The private equity industry has taken steps forward in emphasising the importance of hiring a diverse staff in recent years, but there is still a long way to go before diversity across the whole industry is achieved.
In May 2018, Level 20, a non-profit dedicated to improving gender diversity in the private equity industry, and the British Private Equity and Venture Capital Association published a report surveying 178 private equity firms with a presence in the UK. It found women make up just 6 percent of senior positions and 29 percent of the overall private equity workforce.
This isn’t exclusive to UK firms, says Mercedes Chatfield-Taylor, managing partner of Caldwell Partners’ private equity and venture capital practice. Large global private equity firms based in the US also have issues with diversity.
“I’m looking at one right now that’s a $100 billion fund and on the first page there are two women and eight men [in principal roles], and I think that firm does a particularly good job highlighting and hiring women for senior positions,” Chatfield-Taylor tells Private Equity International. “It’s a male-dominated field and that’s changing slowly.”
Data on diversity in the industry is sparse, but a report published in January by EY shows private equity firms are looking to improve gender diversity in their workplaces. Of the 103 firms surveyed, 79 percent said they are changing their talent profile in an attempt to increase gender diversity in their workforce.

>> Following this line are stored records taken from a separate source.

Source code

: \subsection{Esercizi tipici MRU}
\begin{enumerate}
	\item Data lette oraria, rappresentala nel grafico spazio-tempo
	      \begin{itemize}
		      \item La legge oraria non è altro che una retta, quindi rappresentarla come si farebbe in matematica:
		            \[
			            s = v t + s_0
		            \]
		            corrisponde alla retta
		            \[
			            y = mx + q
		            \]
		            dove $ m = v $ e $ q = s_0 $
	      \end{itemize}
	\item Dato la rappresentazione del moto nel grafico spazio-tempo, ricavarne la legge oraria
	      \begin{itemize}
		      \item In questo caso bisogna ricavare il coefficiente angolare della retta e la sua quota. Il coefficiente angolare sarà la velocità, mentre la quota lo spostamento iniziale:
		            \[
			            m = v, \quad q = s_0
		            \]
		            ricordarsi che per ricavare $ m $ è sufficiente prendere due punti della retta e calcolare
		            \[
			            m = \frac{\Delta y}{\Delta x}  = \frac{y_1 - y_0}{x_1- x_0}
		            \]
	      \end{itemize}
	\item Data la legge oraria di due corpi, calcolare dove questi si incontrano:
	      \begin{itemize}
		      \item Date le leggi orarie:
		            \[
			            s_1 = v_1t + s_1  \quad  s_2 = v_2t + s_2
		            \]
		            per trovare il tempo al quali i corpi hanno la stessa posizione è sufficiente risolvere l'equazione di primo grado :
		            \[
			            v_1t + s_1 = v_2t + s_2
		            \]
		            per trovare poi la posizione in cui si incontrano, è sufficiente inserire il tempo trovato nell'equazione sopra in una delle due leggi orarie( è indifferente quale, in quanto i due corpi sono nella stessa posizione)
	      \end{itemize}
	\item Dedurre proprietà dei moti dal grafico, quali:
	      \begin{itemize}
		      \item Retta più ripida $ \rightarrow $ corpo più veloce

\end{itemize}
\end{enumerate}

In October, mega-firm Carlyle Group hired a former BlackRock executive, Kara Helander, to the newly created role of chief diversity officer in a move sure to influence others across the industry. “The commitment is more explicit today than even just a few years ago,” Helander tells PEI. “There is a growing recognition that if you are not diverse, you are leaving value on the table.”
Ignoring diversity issues can have some very real consequences for firms. In June 2018 sister publication Infrastructure Investor reported that a lack of workplace diversity contributed to Blackstone Group and Brookfield Asset Management being passed up for a $50 million infrastructure allocation by the $10.8 billion Chicago Teachers’ Pension Fund.
So what are firms doing to move the needle? Some are asking recruiters to make sure candidate shortlists feature a set proportion of women, says Gail McManus, founder of London-based Private Equity Recruitment.
“Every female in M&A and leveraged finance is having a large number of headhunters trying to call them every day,” McManus says. A PER compensation survey in July found only 14 percent of the 547 private equity investment professionals who responded were women.
One female partner at a Europe-headquartered private equity firm says the supply of suitably qualified female candidates willing to move outside the so-called big four accounting firms and across to private equity is partly hindered by a lack of flexibility on the part of some PE firms. In her experience, fears that the demands of parenthood might conflict with time-intensive investment roles had occasionally deterred women from the asset class.
“GPs need to take positive action and be more flexible in their attitudes to working, particularly as families come into the picture,” she says.